*** Data section Section Begins ***

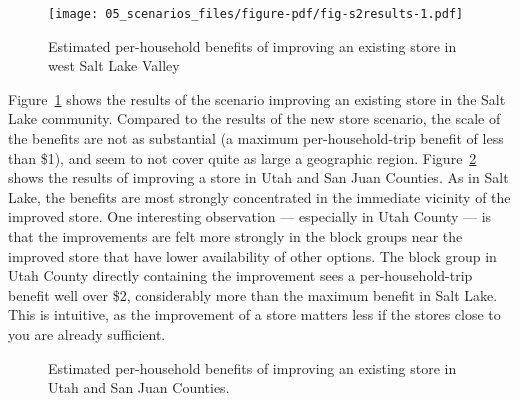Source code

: \documentclass[
  letterpaper,
  authoryear,
  review,
  3p]{elsarticle}
\begin{document}
\begin{figure}

{\centering \texttt{[image: 05\_scenarios\_files/figure-pdf/fig-s2results-1.pdf]}

}

\caption{\label{fig-s2results}Estimated per-household benefits of
improving an existing store in west Salt Lake Valley}

\end{figure}

Figure~\ref{fig-s2results} shows the results of the scenario improving
an existing store in the Salt Lake community. Compared to the results of
the new store scenario, the scale of the benefits are not as substantial
(a maximum per-household-trip benefit of less than \$1), and seem to not
cover quite as large a geographic region. Figure~\ref{fig-s2sjut} shows
the results of improving a store in Utah and San Juan Counties. As in
Salt Lake, the benefits are most strongly concentrated in the immediate
vicinity of the improved store. One interesting observation ---
especially in Utah County --- is that the improvements are felt more
strongly in the block groups near the improved store that have lower
availability of other options. The block group in Utah County directly
containing the improvement sees a per-household-trip benefit well over
\$2, considerably more than the maximum benefit in Salt Lake. This is
intuitive, as the improvement of a store matters less if the stores
close to you are already sufficient.

\begin{figure}

\begin{minipage}[t]{0.50\linewidth}

{\centering 


}

\end{minipage}%
%
\begin{minipage}[t]{0.50\linewidth}

{\centering 


}

\end{minipage}%

\caption{\label{fig-s2sjut}Estimated per-household benefits of improving
an existing store in Utah and San Juan Counties.}

\end{figure}
\end{document}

*** Data section Section Ends ***

▶ [What the task requires] Each record above should come back exactly the same, only without its pictures.

▶ [Reply]
Source code

: \documentclass[
  letterpaper,
  authoryear,
  review,
  3p]{elsarticle}
\begin{document}
\begin{figure}

{\centering \texttt{[image: 05\_scenarios\_files/figure-pdf/fig-s2results-1.pdf]}

}

\caption{\label{fig-s2results}Estimated per-household benefits of
improving an existing store in west Salt Lake Valley}

\end{figure}

Figure~\ref{fig-s2results} shows the results of the scenario improving
an existing store in the Salt Lake community. Compared to the results of
the new store scenario, the scale of the benefits are not as substantial
(a maximum per-household-trip benefit of less than \$1), and seem to not
cover quite as large a geographic region. Figure~\ref{fig-s2sjut} shows
the results of improving a store in Utah and San Juan Counties. As in
Salt Lake, the benefits are most strongly concentrated in the immediate
vicinity of the improved store. One interesting observation ---
especially in Utah County --- is that the improvements are felt more
strongly in the block groups near the improved store that have lower
availability of other options. The block group in Utah County directly
containing the improvement sees a per-household-trip benefit well over
\$2, considerably more than the maximum benefit in Salt Lake. This is
intuitive, as the improvement of a store matters less if the stores
close to you are already sufficient.

\begin{figure}

\begin{minipage}[t]{0.50\linewidth}

{\centering 


}

\end{minipage}%
%
\begin{minipage}[t]{0.50\linewidth}

{\centering 


}

\end{minipage}%

\caption{\label{fig-s2sjut}Estimated per-household benefits of improving
an existing store in Utah and San Juan Counties.}

\end{figure}
\end{document}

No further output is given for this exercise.